Exercise brief
Where the records below have a line with "methods", that line is to be copied.

Supplied information
Segment Open
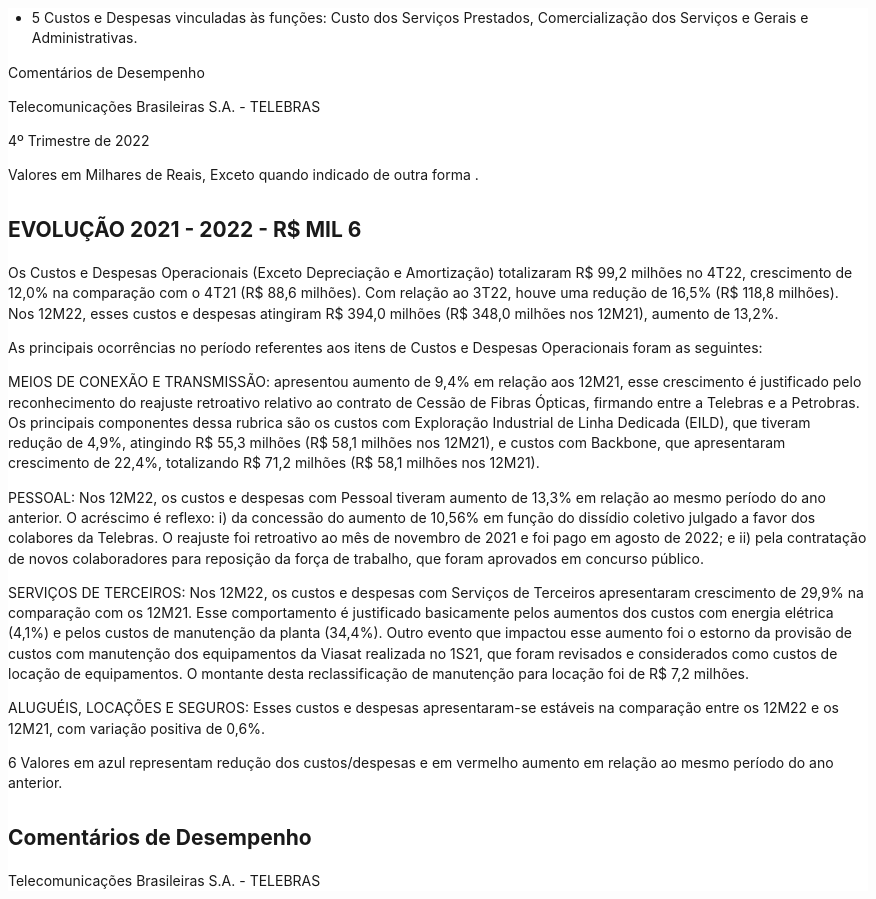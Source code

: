 - 5 Custos e Despesas vinculadas às funções: Custo dos Serviços Prestados, Comercialização dos Serviços e Gerais e Administrativas.





Comentários de Desempenho

Telecomunicações Brasileiras S.A. - TELEBRAS

4º Trimestre de 2022

Valores em Milhares de Reais, Exceto quando indicado de outra forma .

## EVOLUÇÃO 2021 - 2022 - R$ MIL 6



Os Custos e Despesas Operacionais (Exceto Depreciação e Amortização) totalizaram R$ 99,2 milhões no 4T22, crescimento de 12,0% na comparação com o 4T21 (R$ 88,6 milhões). Com relação ao 3T22, houve uma redução de 16,5% (R$ 118,8 milhões).  Nos  12M22,  esses  custos  e  despesas  atingiram  R$  394,0 milhões (R$ 348,0 milhões nos 12M21), aumento de 13,2%.

As principais ocorrências no período referentes aos itens de Custos e Despesas Operacionais foram as seguintes:

MEIOS  DE  CONEXÃO  E  TRANSMISSÃO: apresentou  aumento  de  9,4%  em  relação  aos  12M21,  esse crescimento é justificado pelo reconhecimento do reajuste retroativo relativo ao contrato de Cessão de Fibras Ópticas, firmando entre a Telebras e a Petrobras. Os principais componentes dessa rubrica são os custos com Exploração Industrial  de  Linha  Dedicada  (EILD),  que  tiveram  redução  de  4,9%,  atingindo  R$  55,3 milhões (R$ 58,1 milhões nos 12M21), e custos com Backbone, que apresentaram crescimento de 22,4%, totalizando R$ 71,2 milhões (R$ 58,1 milhões nos 12M21).

PESSOAL: Nos 12M22, os custos e despesas com Pessoal tiveram aumento de 13,3% em relação ao mesmo período do ano anterior. O acréscimo é reflexo: i) da concessão do aumento de 10,56% em função do dissídio coletivo julgado a favor dos colabores da Telebras. O reajuste foi retroativo ao mês de novembro de 2021 e foi  pago  em  agosto de 2022; e ii) pela contratação de novos colaboradores para reposição da força de trabalho, que foram aprovados em concurso público.

SERVIÇOS DE TERCEIROS: Nos  12M22,  os  custos  e  despesas  com  Serviços  de  Terceiros  apresentaram crescimento de 29,9% na comparação com os 12M21. Esse comportamento é justificado basicamente pelos aumentos dos custos com energia elétrica (4,1%) e pelos custos de manutenção da planta (34,4%). Outro evento que impactou esse aumento foi o estorno da provisão de custos com manutenção dos equipamentos da Viasat realizada no 1S21, que foram revisados e considerados como custos de locação de equipamentos. O montante desta reclassificação de manutenção para locação foi de R$ 7,2 milhões.

ALUGUÉIS, LOCAÇÕES E SEGUROS: Esses custos e despesas apresentaram-se estáveis na comparação entre os 12M22 e os 12M21, com variação positiva de 0,6%.

6 Valores em azul representam redução dos custos/despesas e em vermelho aumento em relação ao mesmo período do ano anterior.





## Comentários de Desempenho

Telecomunicações Brasileiras S.A. - TELEBRAS

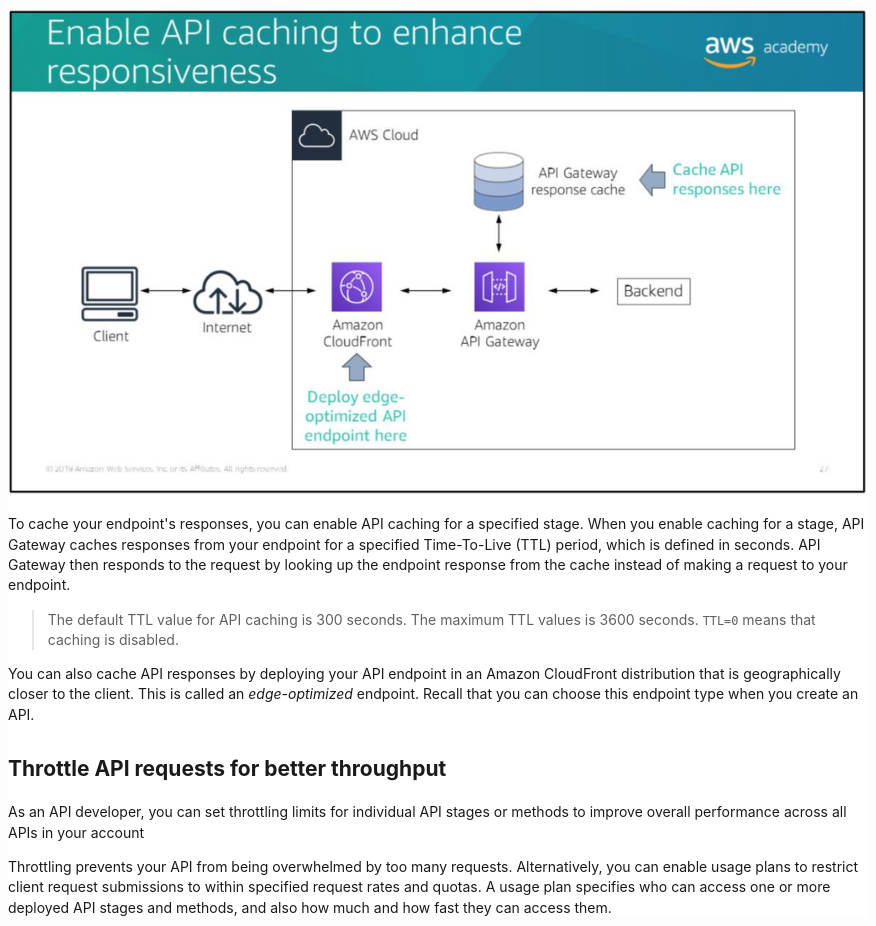 ![enable-api-caching](../../images/aws-developing/aws-enable-api-caching.png)

To cache your endpoint's responses, you can enable API caching for a specified stage. When you enable caching for a stage, API Gateway caches responses from your endpoint for a specified Time-To-Live (TTL) period, which is defined in seconds. API Gateway then responds to the request by looking up the endpoint response from the cache instead of making a request to your endpoint.

> The default TTL value for API caching is 300 seconds. The maximum TTL values is 3600 seconds. `TTL=0` means that caching is disabled.

You can also cache API responses by deploying your API endpoint in an Amazon CloudFront distribution that is geographically closer to the client. This is called an *edge-optimized* endpoint. Recall that you can choose this endpoint type when you create an API.

## Throttle API requests for better throughput

As an API developer, you can set throttling limits for individual API stages or methods to improve overall performance across all APIs in your account

Throttling prevents your API from being overwhelmed by too many requests. Alternatively, you can enable usage plans to restrict client request submissions to within specified request rates and quotas. A usage plan specifies who can access one or more deployed API stages and methods, and also how much and how fast they can access them.
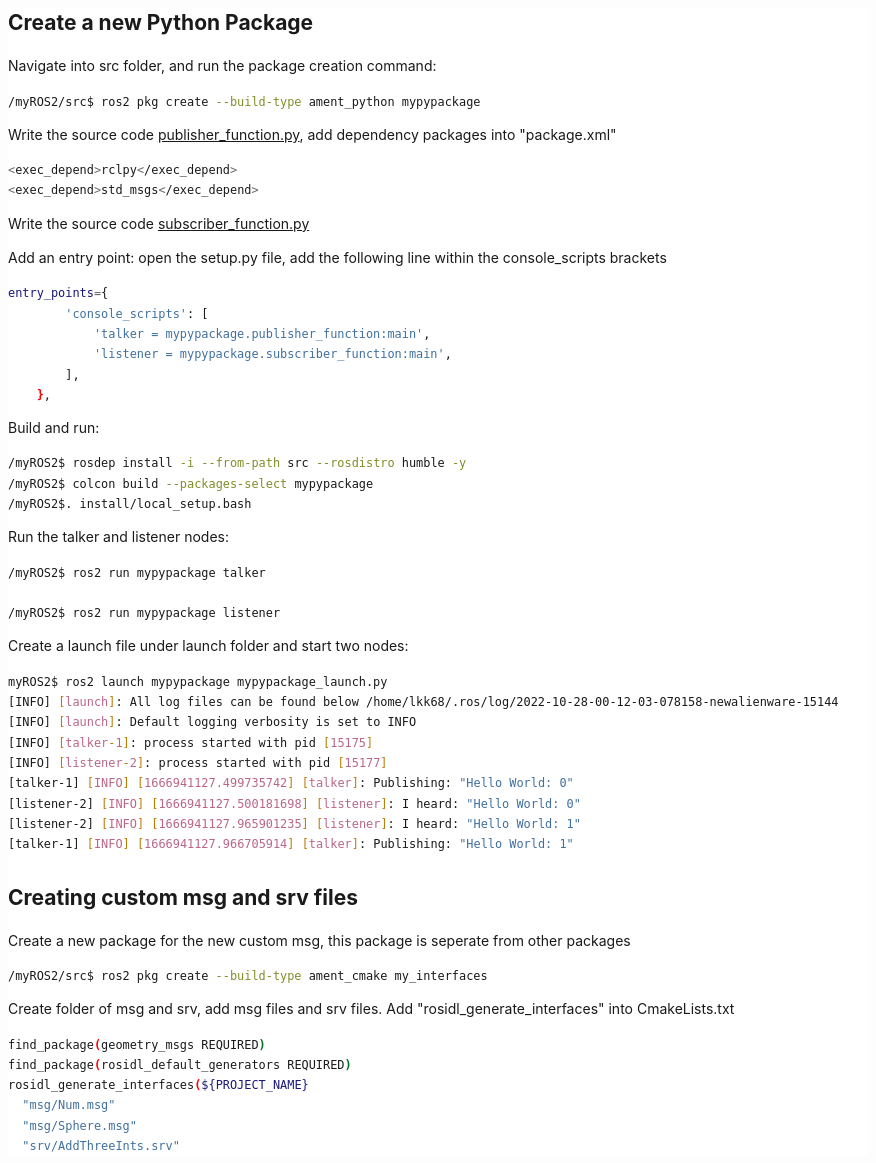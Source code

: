 ## Create a new Python Package
Navigate into src folder, and run the package creation command:
```bash
/myROS2/src$ ros2 pkg create --build-type ament_python mypypackage
```
Write the source code [publisher_function.py](./src/mypypackage/mypypackage/publisher_function.py), add dependency packages into "package.xml"
```bash
<exec_depend>rclpy</exec_depend>
<exec_depend>std_msgs</exec_depend>
```
Write the source code [subscriber_function.py](./src/mypypackage/mypypackage/subscriber_function.py)

Add an entry point: open the setup.py file, add the following line within the console_scripts brackets
```bash
entry_points={
        'console_scripts': [
            'talker = mypypackage.publisher_function:main',
            'listener = mypypackage.subscriber_function:main',
        ],
    },
```
Build and run:
```bash
/myROS2$ rosdep install -i --from-path src --rosdistro humble -y
/myROS2$ colcon build --packages-select mypypackage
/myROS2$. install/local_setup.bash
```
Run the talker and listener nodes:
```bash
/myROS2$ ros2 run mypypackage talker

/myROS2$ ros2 run mypypackage listener
```

Create a launch file under launch folder and start two nodes:
```bash
myROS2$ ros2 launch mypypackage mypypackage_launch.py
[INFO] [launch]: All log files can be found below /home/lkk68/.ros/log/2022-10-28-00-12-03-078158-newalienware-15144
[INFO] [launch]: Default logging verbosity is set to INFO
[INFO] [talker-1]: process started with pid [15175]
[INFO] [listener-2]: process started with pid [15177]
[talker-1] [INFO] [1666941127.499735742] [talker]: Publishing: "Hello World: 0"
[listener-2] [INFO] [1666941127.500181698] [listener]: I heard: "Hello World: 0"
[listener-2] [INFO] [1666941127.965901235] [listener]: I heard: "Hello World: 1"
[talker-1] [INFO] [1666941127.966705914] [talker]: Publishing: "Hello World: 1"
```

## Creating custom msg and srv files
Create a new package for the new custom msg, this package is seperate from other packages
```bash
/myROS2/src$ ros2 pkg create --build-type ament_cmake my_interfaces
```
Create folder of msg and srv, add msg files and srv files. Add "rosidl_generate_interfaces" into CmakeLists.txt
```bash
find_package(geometry_msgs REQUIRED)
find_package(rosidl_default_generators REQUIRED)
rosidl_generate_interfaces(${PROJECT_NAME}
  "msg/Num.msg"
  "msg/Sphere.msg"
  "srv/AddThreeInts.srv"
```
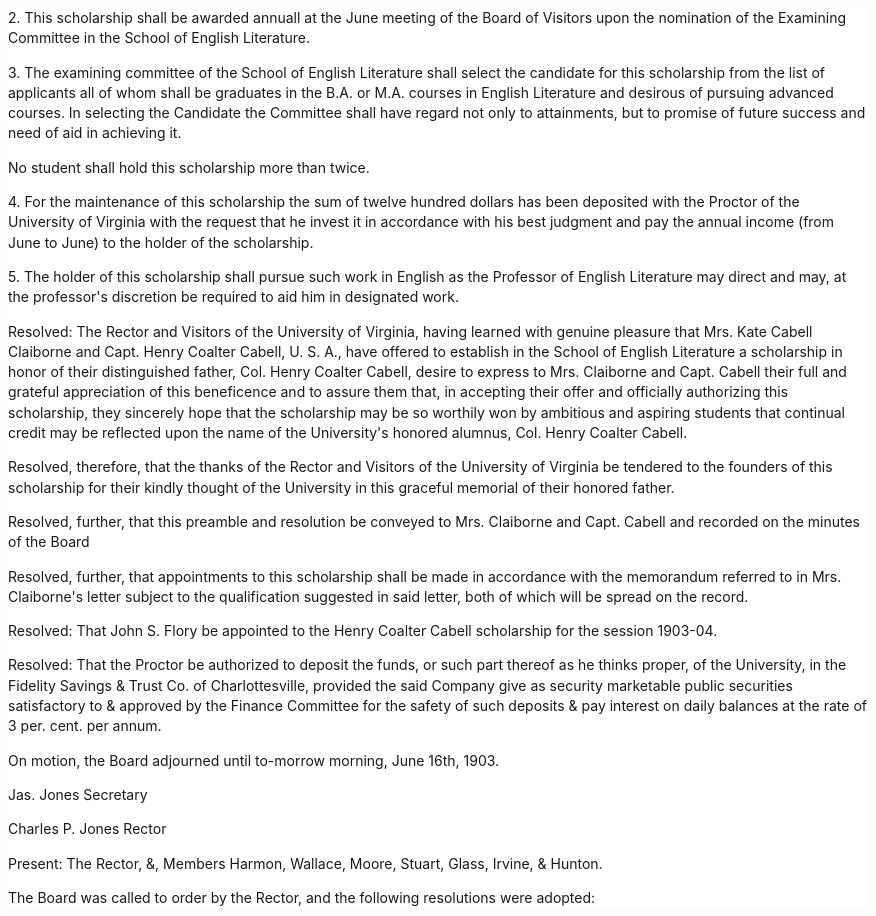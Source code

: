 2\. This scholarship shall be awarded annuall at the June meeting of the Board of Visitors upon the nomination of the Examining Committee in the School of English Literature.

3\. The examining committee of the School of English Literature shall select the candidate for this scholarship from the list of applicants all of whom shall be graduates in the B.A. or M.A. courses in English Literature and desirous of pursuing advanced courses. In selecting the Candidate the Committee shall have regard not only to attainments, but to promise of future success and need of aid in achieving it.

No student shall hold this scholarship more than twice.

4\. For the maintenance of this scholarship the sum of twelve hundred dollars has been deposited with the Proctor of the University of Virginia with the request that he invest it in accordance with his best judgment and pay the annual income (from June to June) to the holder of the scholarship.

5\. The holder of this scholarship shall pursue such work in English as the Professor of English Literature may direct and may, at the professor's discretion be required to aid him in designated work.

Resolved: The Rector and Visitors of the University of Virginia, having learned with genuine pleasure that Mrs. Kate Cabell Claiborne and Capt. Henry Coalter Cabell, U. S. A., have offered to establish in the School of English Literature a scholarship in honor of their distinguished father, Col. Henry Coalter Cabell, desire to express to Mrs. Claiborne and Capt. Cabell their full and grateful appreciation of this beneficence and to assure them that, in accepting their offer and officially authorizing this scholarship, they sincerely hope that the scholarship may be so worthily won by ambitious and aspiring students that continual credit may be reflected upon the name of the University's honored alumnus, Col. Henry Coalter Cabell.

Resolved, therefore, that the thanks of the Rector and Visitors of the University of Virginia be tendered to the founders of this scholarship for their kindly thought of the University in this graceful memorial of their honored father.

Resolved, further, that this preamble and resolution be conveyed to Mrs. Claiborne and Capt. Cabell and recorded on the minutes of the Board

Resolved, further, that appointments to this scholarship shall be made in accordance with the memorandum referred to in Mrs. Claiborne's letter subject to the qualification suggested in said letter, both of which will be spread on the record.

Resolved: That John S. Flory be appointed to the Henry Coalter Cabell scholarship for the session 1903-04.

Resolved: That the Proctor be authorized to deposit the funds, or such part thereof as he thinks proper, of the University, in the Fidelity Savings & Trust Co. of Charlottesville, provided the said Company give as security marketable public securities satisfactory to & approved by the Finance Committee for the safety of such deposits & pay interest on daily balances at the rate of 3 per. cent. per annum.

On motion, the Board adjourned until to-morrow morning, June 16th, 1903.

Jas. Jones Secretary

Charles P. Jones Rector

Present: The Rector, &, Members Harmon, Wallace, Moore, Stuart, Glass, Irvine, & Hunton.

The Board was called to order by the Rector, and the following resolutions were adopted:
Segment Closed
Exercise result
As an API developer, you can set throttling limits for individual API stages or methods to improve overall performance across all APIs in your account
Throttling prevents your API from being overwhelmed by too many requests. Alternatively, you can enable usage plans to restrict client request submissions to within specified request rates and quotas. A usage plan specifies who can access one or more deployed API stages and methods, and also how much and how fast they can access them.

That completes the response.